What’s Important to Your Prospects?

Prospect analysis, or knowing what’s important to our prospects when they’re making a buying decision, is critical to becoming marketing driven. “If you want to know why John Smith (or Jane Smith) buys what John Smith buys, you’ve got to see the world through John Smith’s eyes. This seems painfully obvious, but very few businesses do it. Why?

As business owners and experts in our chosen fields, we’re most comfortable when talking about what we do. We’re so immersed in our businesses it’s all we want to talk about. It’s human nature – for most of us our favourite topic is ourselves.

There’s only one problem with talking about ourselves. Your prospect couldn’t care less! Your prospect is only concerned with one thing – do you provide value? Talking about things the prospect isn’t remotely interested in is a monumental waste of time. It does nothing but increase sales cycles and decrease close rates, two outcomes you want to avoid.

If we agree that understanding the prospect better than anyone else does is a key to success, then why are most businesses reluctant to make this happen. The answers we get most often are:

  1. We don’t know how.
  2. We’re so busy we don’t have the time.

Let’s address “we don’t know how” first. How do we get an in depth understanding of what’s important to our prospects? The answer: YOU ASK THEM. It isn’t any more complicated than that. Who do you ask? You ask current customers, you ask past customers, you ask prospects, you ask friends and family, you ask people in your network, you ask anyone else that’s willing to give you the time. What do you ask? You ask specific questions about hot buttons, decision making criteria, the information required to make a decision, how the decision is made, where prospects seek information and where they are on the educational spectrum. Our last two newsletters were dedicated to these topics. (You Better Understand Your Prospects Better Than Anybody Else AND Where Are Your Prospects In The Decision Making Cycle?).

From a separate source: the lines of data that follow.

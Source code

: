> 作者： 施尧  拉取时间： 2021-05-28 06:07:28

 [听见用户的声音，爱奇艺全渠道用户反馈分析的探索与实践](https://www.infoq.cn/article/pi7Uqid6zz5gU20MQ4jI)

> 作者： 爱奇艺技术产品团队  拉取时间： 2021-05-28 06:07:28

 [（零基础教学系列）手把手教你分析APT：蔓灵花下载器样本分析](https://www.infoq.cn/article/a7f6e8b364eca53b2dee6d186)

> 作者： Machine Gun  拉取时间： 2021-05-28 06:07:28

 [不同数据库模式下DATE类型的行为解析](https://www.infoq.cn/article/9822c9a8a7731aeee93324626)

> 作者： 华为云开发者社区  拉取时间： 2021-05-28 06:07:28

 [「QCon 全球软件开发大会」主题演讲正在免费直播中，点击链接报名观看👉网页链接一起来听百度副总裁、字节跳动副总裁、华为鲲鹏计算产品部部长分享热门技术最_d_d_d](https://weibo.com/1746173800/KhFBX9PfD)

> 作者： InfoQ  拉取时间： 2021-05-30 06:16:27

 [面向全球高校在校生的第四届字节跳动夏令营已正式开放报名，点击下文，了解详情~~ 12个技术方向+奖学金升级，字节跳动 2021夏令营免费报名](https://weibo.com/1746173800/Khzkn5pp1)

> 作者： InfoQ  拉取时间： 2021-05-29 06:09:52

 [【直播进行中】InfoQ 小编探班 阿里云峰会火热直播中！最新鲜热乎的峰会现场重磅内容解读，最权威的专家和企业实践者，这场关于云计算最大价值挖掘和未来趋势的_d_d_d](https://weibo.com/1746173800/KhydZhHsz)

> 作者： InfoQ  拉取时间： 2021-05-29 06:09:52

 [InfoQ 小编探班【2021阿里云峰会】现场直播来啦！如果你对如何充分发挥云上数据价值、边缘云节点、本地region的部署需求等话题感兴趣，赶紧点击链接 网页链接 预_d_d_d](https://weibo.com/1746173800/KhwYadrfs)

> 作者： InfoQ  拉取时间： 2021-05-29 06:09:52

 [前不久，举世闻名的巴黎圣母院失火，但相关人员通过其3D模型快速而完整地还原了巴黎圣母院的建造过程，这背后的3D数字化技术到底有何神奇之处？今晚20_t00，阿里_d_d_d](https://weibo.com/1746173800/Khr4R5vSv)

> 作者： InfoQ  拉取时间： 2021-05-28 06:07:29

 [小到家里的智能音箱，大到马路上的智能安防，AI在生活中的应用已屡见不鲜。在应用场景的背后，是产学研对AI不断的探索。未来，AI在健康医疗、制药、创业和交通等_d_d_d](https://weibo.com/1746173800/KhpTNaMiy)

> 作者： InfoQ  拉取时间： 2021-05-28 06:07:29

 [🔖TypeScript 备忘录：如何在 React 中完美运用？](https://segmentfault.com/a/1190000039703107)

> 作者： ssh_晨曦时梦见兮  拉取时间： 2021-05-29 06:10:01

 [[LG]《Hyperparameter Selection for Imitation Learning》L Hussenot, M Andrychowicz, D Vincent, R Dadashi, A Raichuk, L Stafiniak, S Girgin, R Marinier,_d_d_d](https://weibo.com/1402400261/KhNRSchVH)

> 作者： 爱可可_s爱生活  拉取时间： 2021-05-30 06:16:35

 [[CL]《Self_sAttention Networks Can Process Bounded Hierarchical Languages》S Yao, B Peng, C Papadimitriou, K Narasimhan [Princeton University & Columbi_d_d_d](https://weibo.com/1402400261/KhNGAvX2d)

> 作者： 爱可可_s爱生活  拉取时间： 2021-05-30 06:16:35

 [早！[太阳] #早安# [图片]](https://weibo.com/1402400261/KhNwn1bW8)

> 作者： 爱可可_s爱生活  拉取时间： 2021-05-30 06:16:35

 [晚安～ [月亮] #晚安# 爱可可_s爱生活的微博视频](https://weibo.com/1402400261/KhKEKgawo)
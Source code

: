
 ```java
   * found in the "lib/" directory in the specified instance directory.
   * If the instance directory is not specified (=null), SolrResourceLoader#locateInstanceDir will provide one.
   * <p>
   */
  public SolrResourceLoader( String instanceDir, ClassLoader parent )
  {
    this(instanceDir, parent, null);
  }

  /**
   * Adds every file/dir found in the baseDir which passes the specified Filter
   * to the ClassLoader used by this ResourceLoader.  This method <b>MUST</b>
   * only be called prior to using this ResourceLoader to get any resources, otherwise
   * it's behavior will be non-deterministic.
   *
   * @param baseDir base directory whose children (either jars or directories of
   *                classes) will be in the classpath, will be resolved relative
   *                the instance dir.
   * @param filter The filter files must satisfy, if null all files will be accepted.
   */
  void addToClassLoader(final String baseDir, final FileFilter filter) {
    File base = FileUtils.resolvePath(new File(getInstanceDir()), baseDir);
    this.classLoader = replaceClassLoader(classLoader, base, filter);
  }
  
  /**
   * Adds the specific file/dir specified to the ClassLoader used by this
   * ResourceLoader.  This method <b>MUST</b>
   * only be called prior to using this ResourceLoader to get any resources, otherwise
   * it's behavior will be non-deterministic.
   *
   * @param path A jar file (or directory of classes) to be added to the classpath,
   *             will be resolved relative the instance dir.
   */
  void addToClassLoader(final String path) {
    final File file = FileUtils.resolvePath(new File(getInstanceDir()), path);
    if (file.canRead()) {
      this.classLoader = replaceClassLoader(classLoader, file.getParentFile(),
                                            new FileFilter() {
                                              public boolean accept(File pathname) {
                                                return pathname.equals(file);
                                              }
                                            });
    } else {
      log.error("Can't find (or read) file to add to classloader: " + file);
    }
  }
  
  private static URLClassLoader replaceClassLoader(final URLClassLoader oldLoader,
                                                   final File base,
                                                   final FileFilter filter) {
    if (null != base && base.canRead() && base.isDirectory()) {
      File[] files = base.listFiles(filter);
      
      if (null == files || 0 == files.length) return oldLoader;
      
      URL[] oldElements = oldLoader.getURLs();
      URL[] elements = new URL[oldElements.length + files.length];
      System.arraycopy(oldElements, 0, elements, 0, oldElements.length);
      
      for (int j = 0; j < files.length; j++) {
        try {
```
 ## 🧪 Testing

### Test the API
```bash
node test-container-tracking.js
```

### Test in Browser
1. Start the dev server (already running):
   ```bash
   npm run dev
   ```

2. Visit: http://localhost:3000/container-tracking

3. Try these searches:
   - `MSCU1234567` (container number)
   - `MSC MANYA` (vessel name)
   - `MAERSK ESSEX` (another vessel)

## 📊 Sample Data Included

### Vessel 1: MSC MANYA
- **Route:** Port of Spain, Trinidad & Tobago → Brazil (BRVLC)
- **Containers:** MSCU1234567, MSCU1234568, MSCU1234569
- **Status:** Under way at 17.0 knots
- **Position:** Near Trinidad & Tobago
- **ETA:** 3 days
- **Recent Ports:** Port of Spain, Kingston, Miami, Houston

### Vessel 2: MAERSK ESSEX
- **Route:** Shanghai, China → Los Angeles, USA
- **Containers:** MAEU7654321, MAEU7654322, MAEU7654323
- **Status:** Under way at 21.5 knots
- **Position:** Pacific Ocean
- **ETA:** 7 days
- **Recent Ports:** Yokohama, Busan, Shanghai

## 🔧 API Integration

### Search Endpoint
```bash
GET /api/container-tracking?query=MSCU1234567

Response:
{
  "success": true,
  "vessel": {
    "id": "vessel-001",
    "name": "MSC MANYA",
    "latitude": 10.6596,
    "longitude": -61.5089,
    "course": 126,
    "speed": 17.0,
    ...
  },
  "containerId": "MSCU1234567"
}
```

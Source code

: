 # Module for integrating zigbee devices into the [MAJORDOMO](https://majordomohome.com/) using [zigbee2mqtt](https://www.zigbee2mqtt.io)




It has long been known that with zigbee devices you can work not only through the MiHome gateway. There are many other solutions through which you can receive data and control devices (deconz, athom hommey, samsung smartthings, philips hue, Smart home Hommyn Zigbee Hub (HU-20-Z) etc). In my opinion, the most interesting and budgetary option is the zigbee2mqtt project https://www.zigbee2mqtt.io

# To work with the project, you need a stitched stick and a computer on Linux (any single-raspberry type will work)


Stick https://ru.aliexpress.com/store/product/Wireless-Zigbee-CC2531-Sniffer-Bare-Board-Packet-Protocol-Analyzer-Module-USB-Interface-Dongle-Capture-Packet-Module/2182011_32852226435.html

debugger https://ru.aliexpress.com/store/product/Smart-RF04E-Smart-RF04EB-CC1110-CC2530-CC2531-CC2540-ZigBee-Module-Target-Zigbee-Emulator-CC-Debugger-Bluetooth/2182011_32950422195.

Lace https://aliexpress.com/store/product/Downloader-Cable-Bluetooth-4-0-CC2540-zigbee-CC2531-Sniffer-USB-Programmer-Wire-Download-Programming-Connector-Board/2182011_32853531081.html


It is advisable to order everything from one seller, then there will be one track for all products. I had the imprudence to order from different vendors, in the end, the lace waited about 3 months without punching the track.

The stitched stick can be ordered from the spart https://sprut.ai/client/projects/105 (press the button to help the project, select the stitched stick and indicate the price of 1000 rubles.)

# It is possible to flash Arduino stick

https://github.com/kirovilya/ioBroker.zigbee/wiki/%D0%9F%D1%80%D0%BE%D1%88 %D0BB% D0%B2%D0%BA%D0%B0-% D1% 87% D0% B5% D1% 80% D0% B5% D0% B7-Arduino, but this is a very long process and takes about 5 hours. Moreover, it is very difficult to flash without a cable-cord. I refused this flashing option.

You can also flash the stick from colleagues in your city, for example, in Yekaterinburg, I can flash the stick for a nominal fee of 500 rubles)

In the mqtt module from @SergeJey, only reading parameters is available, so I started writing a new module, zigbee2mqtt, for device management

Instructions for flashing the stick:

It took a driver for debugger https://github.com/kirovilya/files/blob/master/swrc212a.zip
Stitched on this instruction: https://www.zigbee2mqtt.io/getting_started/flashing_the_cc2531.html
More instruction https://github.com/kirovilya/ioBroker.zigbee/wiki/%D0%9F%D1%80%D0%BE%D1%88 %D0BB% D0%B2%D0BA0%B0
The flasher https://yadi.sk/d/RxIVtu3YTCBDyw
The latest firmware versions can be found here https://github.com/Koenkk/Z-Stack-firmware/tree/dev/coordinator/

The second issue is “we don’t have the time”. Our response to this objection is that you must make time, or you’ll be left behind by competitors who are seriously committed to understanding what’s important to your prospects.
As we stress in virtually every newsletter, you MUST systemize your marketing for it to work. This includes prospect information gathering. How do we systemize this process?

First, you develop an appropriate set of questions that will provide the insight you require.

Secondly, identify logical times or points of interaction when it would be “natural” to gather this information.

As an example, if you do consultations, take the last five minutes to ask prospects what they deem most important in making the buying decision. If you’re a retailer, ask one out of every ten people who make a purchase. If you do seminars or workshops, ask these questions at the end of the event. Thirdly, make sure you’re prepared to ask the questions – either have them in front of you or provide a questionnaire – and that you’re able to document the responses. By doing these things, you will “systematically” gather this information. 

Finally, DON’T EVER STOP. Markets don’t stand still. Competitors change, attitudes change, products and services change, demographics change, technology changes…You must continually keep a hand on the pulse of the prospect.

What will you do with this insight? First and foremost you’ll use it to do a better job of creating value. It’ll give you the impetus to change the way you run your business or to refine your product or service offerings to ensure you create unique or superior value. It’s not enough to say you’re better, you truly must be better.

This insight will also allow you to develop a Positioning and Differentiation Strategy to connect with your prospects and to clearly distinguish yourself from your competitors. By focusing on the prospect, instead of on yourself, your marketing communications will hit the mark. And then prospects will want to pay attention because you’ll be talking to them about their favourite subject.